Digit Classification
This tutorial will use Machine Learning to classify handwritten digits from the following dataset: Optical Recognition of Handwritten Digits. This will showcase the use of Kosh Loaders which can read any type of data.
Overview
Kosh is a powerful database tool that can be used to store, load, and modify different types of data such as scalar/string data, timeseries data, metadata, and different filetypes. We will use Kosh to store Optical Recognition of Handwritten Digits and add metadata to it. We will then load the images through Kosh and prepare them for classification machine learning model. We will use SciKit Learn's machine learning algorithms for this tutorial.

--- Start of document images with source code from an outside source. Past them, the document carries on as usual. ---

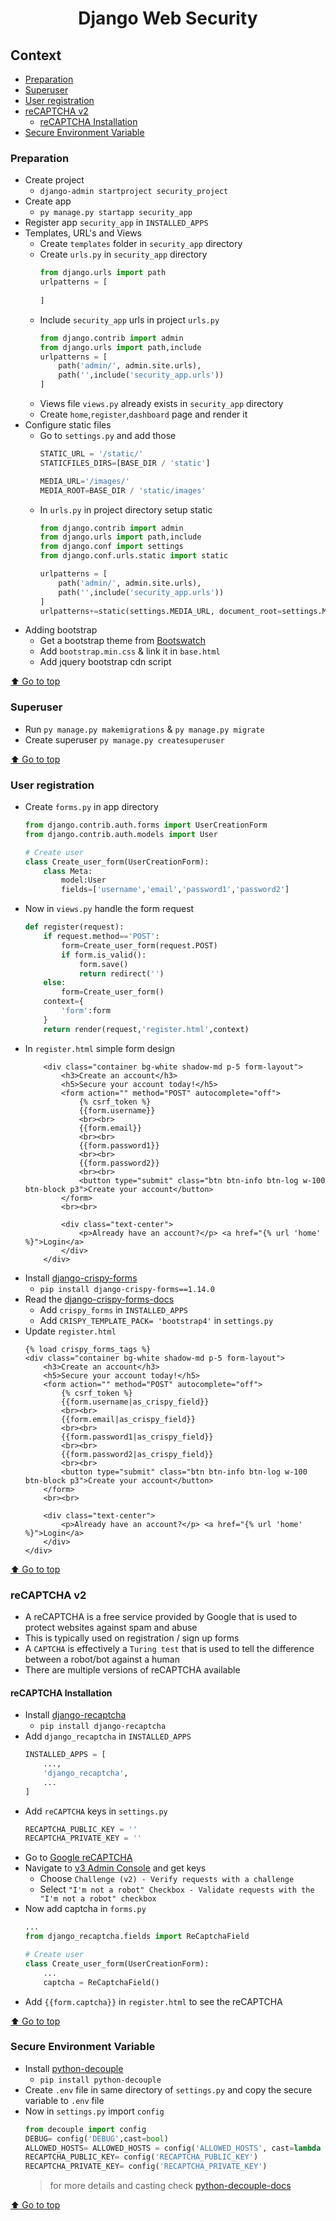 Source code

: <div align="center">
<h1>Django Web Security</h1>
</div>

## Context
- [Preparation](#preparation)
- [Superuser](#superuser)
- [User registration](#user-registration)
- [reCAPTCHA v2](#recaptcha-v2)
    - [reCAPTCHA Installation](#recaptcha-installation)
- [Secure Environment Variable](#secure-environment-variable)

### Preparation
- Create project 
    - `django-admin startproject security_project`
- Create app
    - `py manage.py startapp security_app`
- Register app `security_app` in `INSTALLED_APPS`
- Templates, URL's and Views
    - Create `templates` folder in `security_app` directory
    - Create `urls.py` in `security_app` directory
        ```py
        from django.urls import path
        urlpatterns = [
            
        ]
        ```
    - Include `security_app` urls in project `urls.py`
        ```py
        from django.contrib import admin
        from django.urls import path,include
        urlpatterns = [
            path('admin/', admin.site.urls),
            path('',include('security_app.urls'))
        ]
        ```
    - Views file `views.py` already exists in `security_app` directory
    - Create `home`,`register`,`dashboard` page and render it
- Configure static files
    - Go to `settings.py` and add those
        ```py
        STATIC_URL = '/static/'
        STATICFILES_DIRS=[BASE_DIR / 'static']

        MEDIA_URL='/images/'
        MEDIA_ROOT=BASE_DIR / 'static/images'
        ```
    - In `urls.py` in project directory setup static
        ```py
        from django.contrib import admin
        from django.urls import path,include
        from django.conf import settings
        from django.conf.urls.static import static

        urlpatterns = [
            path('admin/', admin.site.urls),
            path('',include('security_app.urls'))
        ]
        urlpatterns+=static(settings.MEDIA_URL, document_root=settings.MEDIA_ROOT)
        ```
- Adding bootstrap
    - Get a bootstrap theme from [Bootswatch](https://bootswatch.com/)
    - Add `bootstrap.min.css` & link it in `base.html`
    - Add jquery bootstrap cdn script

[⬆️ Go to top](#context)

### Superuser
- Run `py manage.py makemigrations` & `py manage.py migrate`
- Create superuser `py manage.py createsuperuser`

[⬆️ Go to top](#context)

### User registration
- Create `forms.py` in app directory
    ```py
    from django.contrib.auth.forms import UserCreationForm
    from django.contrib.auth.models import User

    # Create user 
    class Create_user_form(UserCreationForm):
        class Meta:
            model:User
            fields=['username','email','password1','password2']
    ```
- Now in `views.py` handle the form request
    ```py
    def register(request):
        if request.method=='POST':
            form=Create_user_form(request.POST)
            if form.is_valid():
                form.save()
                return redirect('')
        else:
            form=Create_user_form()
        context={
            'form':form
        }
        return render(request,'register.html',context)
    ```
- In `register.html` simple form design
    ```jinja
        <div class="container bg-white shadow-md p-5 form-layout">
            <h3>Create an account</h3>
            <h5>Secure your account today!</h5>
            <form action="" method="POST" autocomplete="off">
                {% csrf_token %}
                {{form.username}}
                <br><br>
                {{form.email}}
                <br><br>
                {{form.password1}}
                <br><br>
                {{form.password2}}
                <br><br>
                <button type="submit" class="btn btn-info btn-log w-100 btn-block p3">Create your account</button>
            </form>
            <br><br>

            <div class="text-center">
                <p>Already have an account?</p> <a href="{% url 'home' %}">Login</a>
            </div>
        </div>
    ```
- Install [django-crispy-forms](https://pypi.org/project/django-crispy-forms/)
    - `pip install django-crispy-forms==1.14.0`
- Read the [django-crispy-forms-docs](https://django-crispy-forms.readthedocs.io/en/latest/install.html)
    - Add `crispy_forms` in `INSTALLED_APPS`
    - Add `CRISPY_TEMPLATE_PACK= 'bootstrap4'` in `settings.py`
- Update `register.html`
    ```jinja
    {% load crispy_forms_tags %}
    <div class="container bg-white shadow-md p-5 form-layout">
        <h3>Create an account</h3>
        <h5>Secure your account today!</h5>
        <form action="" method="POST" autocomplete="off">
            {% csrf_token %}
            {{form.username|as_crispy_field}}
            <br><br>
            {{form.email|as_crispy_field}}
            <br><br>
            {{form.password1|as_crispy_field}}
            <br><br>
            {{form.password2|as_crispy_field}}
            <br><br>
            <button type="submit" class="btn btn-info btn-log w-100 btn-block p3">Create your account</button>
        </form>
        <br><br>

        <div class="text-center">
            <p>Already have an account?</p> <a href="{% url 'home' %}">Login</a>
        </div>
    </div>
    ```

[⬆️ Go to top](#context)

### reCAPTCHA v2
- A reCAPTCHA is a free service provided by Google that is used to protect websites against spam and abuse
- This is typically used on registration / sign up forms
- A `CAPTCHA` is effectively a `Turing test` that is used to tell the difference between a robot/bot against a human
- There are multiple versions of reCAPTCHA available

#### reCAPTCHA Installation
- Install [django-recaptcha](https://pypi.org/project/django-recaptcha/)
    - `pip install django-recaptcha`
- Add `django_recaptcha` in `INSTALLED_APPS`
    ```py
    INSTALLED_APPS = [
        ...,
        'django_recaptcha',
        ...
    ]
    ```
- Add `reCAPTCHA` keys in `settings.py`
    ```py
    RECAPTCHA_PUBLIC_KEY = ''
    RECAPTCHA_PRIVATE_KEY = ''
    ```
- Go to [Google reCAPTCHA](https://www.google.com/recaptcha/about/)
- Navigate to [v3 Admin Console](https://www.google.com/recaptcha/admin/create) and get keys
    - Choose `Challenge (v2) - Verify requests with a challenge`
    - Select `"I'm not a robot" Checkbox - Validate requests with the "I'm not a robot" checkbox`
- Now add captcha in `forms.py`
    ```py
    ...
    from django_recaptcha.fields import ReCaptchaField

    # Create user 
    class Create_user_form(UserCreationForm):
        ...
        captcha = ReCaptchaField()
    ```
- Add `{{form.captcha}}` in `register.html` to see the reCAPTCHA

[⬆️ Go to top](#context)

### Secure Environment Variable
- Install [python-decouple](https://pypi.org/project/python-decouple/)
    - `pip install python-decouple`
- Create `.env` file in same directory of `settings.py` and copy the secure variable to `.env` file
- Now in `settings.py` import `config`
    ```py
    from decouple import config
    DEBUG= config('DEBUG',cast=bool)
    ALLOWED_HOSTS= ALLOWED_HOSTS = config('ALLOWED_HOSTS', cast=lambda v: [s.strip() for s in v.split(',')])
    RECAPTCHA_PUBLIC_KEY= config('RECAPTCHA_PUBLIC_KEY')
    RECAPTCHA_PRIVATE_KEY= config('RECAPTCHA_PRIVATE_KEY')
    ```
    > for more details and casting check [python-decouple-docs](https://github.com/HBNetwork/python-decouple)

[⬆️ Go to top](#context)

Visualization Digit Classification Kosh Notebook
This notebook allows the user to train a machine learning model and visualize its predictions. The notebook can be updated as needed to modify the machine learning model and post-process the prediction results. The notebook has more details on what training a machine learning model entails.

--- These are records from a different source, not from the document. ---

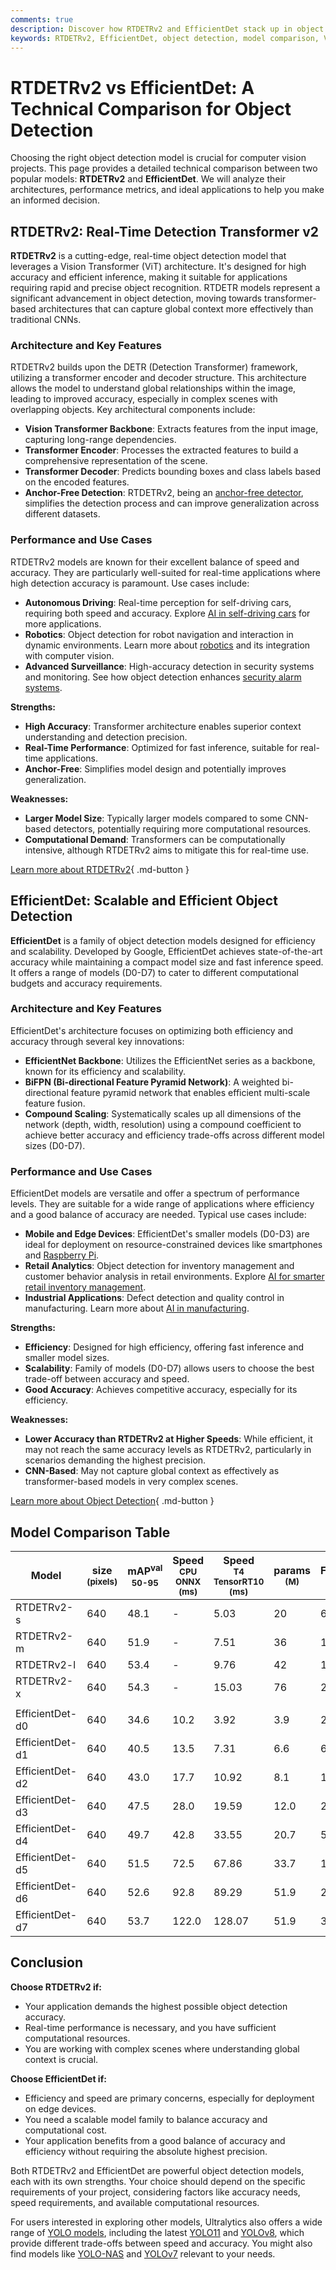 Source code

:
 ```yaml
---
comments: true
description: Discover how RTDETRv2 and EfficientDet stack up in object detection performance, architecture, speed, and use cases. Choose the right model for your needs.
keywords: RTDETRv2, EfficientDet, object detection, model comparison, Vision Transformer, EfficientNet, real-time detection, anchor-free detector, scalability, performance metrics
---
```


# RTDETRv2 vs EfficientDet: A Technical Comparison for Object Detection

Choosing the right object detection model is crucial for computer vision projects. This page provides a detailed technical comparison between two popular models: **RTDETRv2** and **EfficientDet**. We will analyze their architectures, performance metrics, and ideal applications to help you make an informed decision.

<script async src="https://cdn.jsdelivr.net/npm/chart.js@3.9.1/dist/chart.min.js"></script>
<script defer src="../../javascript/benchmark.js"></script>

<canvas id="modelComparisonChart" width="1024" height="400" active-models='["RTDETRv2", "EfficientDet"]'></canvas>

## RTDETRv2: Real-Time Detection Transformer v2

**RTDETRv2** is a cutting-edge, real-time object detection model that leverages a Vision Transformer (ViT) architecture. It's designed for high accuracy and efficient inference, making it suitable for applications requiring rapid and precise object recognition. RTDETR models represent a significant advancement in object detection, moving towards transformer-based architectures that can capture global context more effectively than traditional CNNs.

### Architecture and Key Features

RTDETRv2 builds upon the DETR (Detection Transformer) framework, utilizing a transformer encoder and decoder structure. This architecture allows the model to understand global relationships within the image, leading to improved accuracy, especially in complex scenes with overlapping objects. Key architectural components include:

- **Vision Transformer Backbone**: Extracts features from the input image, capturing long-range dependencies.
- **Transformer Encoder**: Processes the extracted features to build a comprehensive representation of the scene.
- **Transformer Decoder**: Predicts bounding boxes and class labels based on the encoded features.
- **Anchor-Free Detection**: RTDETRv2, being an [anchor-free detector](https://www.ultralytics.com/glossary/anchor-free-detectors), simplifies the detection process and can improve generalization across different datasets.

### Performance and Use Cases

RTDETRv2 models are known for their excellent balance of speed and accuracy. They are particularly well-suited for real-time applications where high detection accuracy is paramount. Use cases include:

- **Autonomous Driving**: Real-time perception for self-driving cars, requiring both speed and accuracy. Explore [AI in self-driving cars](https://www.ultralytics.com/solutions/ai-in-self-driving) for more applications.
- **Robotics**: Object detection for robot navigation and interaction in dynamic environments. Learn more about [robotics](https://www.ultralytics.com/glossary/robotics) and its integration with computer vision.
- **Advanced Surveillance**: High-accuracy detection in security systems and monitoring. See how object detection enhances [security alarm systems](https://docs.ultralytics.com/guides/security-alarm-system/).

**Strengths:**

- **High Accuracy**: Transformer architecture enables superior context understanding and detection precision.
- **Real-Time Performance**: Optimized for fast inference, suitable for real-time applications.
- **Anchor-Free**: Simplifies model design and potentially improves generalization.

**Weaknesses:**

- **Larger Model Size**: Typically larger models compared to some CNN-based detectors, potentially requiring more computational resources.
- **Computational Demand**: Transformers can be computationally intensive, although RTDETRv2 aims to mitigate this for real-time use.

[Learn more about RTDETRv2](https://docs.ultralytics.com/models/rtdetr/){ .md-button }

## EfficientDet: Scalable and Efficient Object Detection

**EfficientDet** is a family of object detection models designed for efficiency and scalability. Developed by Google, EfficientDet achieves state-of-the-art accuracy while maintaining a compact model size and fast inference speed. It offers a range of models (D0-D7) to cater to different computational budgets and accuracy requirements.

### Architecture and Key Features

EfficientDet's architecture focuses on optimizing both efficiency and accuracy through several key innovations:

- **EfficientNet Backbone**: Utilizes the EfficientNet series as a backbone, known for its efficiency and scalability.
- **BiFPN (Bi-directional Feature Pyramid Network)**: A weighted bi-directional feature pyramid network that enables efficient multi-scale feature fusion.
- **Compound Scaling**: Systematically scales up all dimensions of the network (depth, width, resolution) using a compound coefficient to achieve better accuracy and efficiency trade-offs across different model sizes (D0-D7).

### Performance and Use Cases

EfficientDet models are versatile and offer a spectrum of performance levels. They are suitable for a wide range of applications where efficiency and a good balance of accuracy are needed. Typical use cases include:

- **Mobile and Edge Devices**: EfficientDet's smaller models (D0-D3) are ideal for deployment on resource-constrained devices like smartphones and [Raspberry Pi](https://docs.ultralytics.com/guides/raspberry-pi/).
- **Retail Analytics**: Object detection for inventory management and customer behavior analysis in retail environments. Explore [AI for smarter retail inventory management](https://www.ultralytics.com/blog/ai-for-smarter-retail-inventory-management).
- **Industrial Applications**: Defect detection and quality control in manufacturing. Learn more about [AI in manufacturing](https://www.ultralytics.com/solutions/ai-in-manufacturing).

**Strengths:**

- **Efficiency**: Designed for high efficiency, offering fast inference and smaller model sizes.
- **Scalability**: Family of models (D0-D7) allows users to choose the best trade-off between accuracy and speed.
- **Good Accuracy**: Achieves competitive accuracy, especially for its efficiency.

**Weaknesses:**

- **Lower Accuracy than RTDETRv2 at Higher Speeds**: While efficient, it may not reach the same accuracy levels as RTDETRv2, particularly in scenarios demanding the highest precision.
- **CNN-Based**: May not capture global context as effectively as transformer-based models in very complex scenes.

[Learn more about Object Detection](https://www.ultralytics.com/glossary/object-detection){ .md-button }

## Model Comparison Table

| Model           | size<br><sup>(pixels) | mAP<sup>val<br>50-95 | Speed<br><sup>CPU ONNX<br>(ms) | Speed<br><sup>T4 TensorRT10<br>(ms) | params<br><sup>(M) | FLOPs<br><sup>(B) |
| --------------- | --------------------- | -------------------- | ------------------------------ | ----------------------------------- | ------------------ | ----------------- |
| RTDETRv2-s      | 640                   | 48.1                 | -                              | 5.03                                | 20                 | 60                |
| RTDETRv2-m      | 640                   | 51.9                 | -                              | 7.51                                | 36                 | 100               |
| RTDETRv2-l      | 640                   | 53.4                 | -                              | 9.76                                | 42                 | 136               |
| RTDETRv2-x      | 640                   | 54.3                 | -                              | 15.03                               | 76                 | 259               |
|                 |                       |                      |                                |                                     |                    |                   |
| EfficientDet-d0 | 640                   | 34.6                 | 10.2                           | 3.92                                | 3.9                | 2.54              |
| EfficientDet-d1 | 640                   | 40.5                 | 13.5                           | 7.31                                | 6.6                | 6.1               |
| EfficientDet-d2 | 640                   | 43.0                 | 17.7                           | 10.92                               | 8.1                | 11.0              |
| EfficientDet-d3 | 640                   | 47.5                 | 28.0                           | 19.59                               | 12.0               | 24.9              |
| EfficientDet-d4 | 640                   | 49.7                 | 42.8                           | 33.55                               | 20.7               | 55.2              |
| EfficientDet-d5 | 640                   | 51.5                 | 72.5                           | 67.86                               | 33.7               | 130.0             |
| EfficientDet-d6 | 640                   | 52.6                 | 92.8                           | 89.29                               | 51.9               | 226.0             |
| EfficientDet-d7 | 640                   | 53.7                 | 122.0                          | 128.07                              | 51.9               | 325.0             |

## Conclusion

**Choose RTDETRv2 if:**

- Your application demands the highest possible object detection accuracy.
- Real-time performance is necessary, and you have sufficient computational resources.
- You are working with complex scenes where understanding global context is crucial.

**Choose EfficientDet if:**

- Efficiency and speed are primary concerns, especially for deployment on edge devices.
- You need a scalable model family to balance accuracy and computational cost.
- Your application benefits from a good balance of accuracy and efficiency without requiring the absolute highest precision.

Both RTDETRv2 and EfficientDet are powerful object detection models, each with its own strengths. Your choice should depend on the specific requirements of your project, considering factors like accuracy needs, speed requirements, and available computational resources.

For users interested in exploring other models, Ultralytics also offers a wide range of [YOLO models](https://docs.ultralytics.com/models/), including the latest [YOLO11](https://docs.ultralytics.com/models/yolo11/) and [YOLOv8](https://docs.ultralytics.com/models/yolov8/), which provide different trade-offs between speed and accuracy. You might also find models like [YOLO-NAS](https://docs.ultralytics.com/models/yolo-nas/) and [YOLOv7](https://docs.ultralytics.com/models/yolov7/) relevant to your needs.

Below is the confusion matrix of the machine learning model prediction and its true value for comparison. This is where fine tuning the model becomes an "art" since adjusting these values could give a completely different prediction. What works for this set of data might not work for another. Note that due to the randomness of the data split, the predictions below will not be the same each time.

How to run
-
Run
setup.shin the top directory to create a virtual environment with all necessary dependencies and install the jupyter kernel. -
Run
source weave_demos_venv/bin/activateto enter the virtual environment (you candeactivatewhen you've finished the demo to exit it) andcdback into this directory. -
Run
visualization_metadata_machine_learning_kosh.ipynbas it contains all the necessary information.
Content overview
Starting files:
visualization_metadata_machine_learning_kosh.ipynb: A Jupyter notebook to train the machine learning model.
Files created by the demo:
*confusion_matrix.png: Confusion matrices of the Train, Validation, and Test datasets for the machine learning model.images/: The location of each datapoint saved image.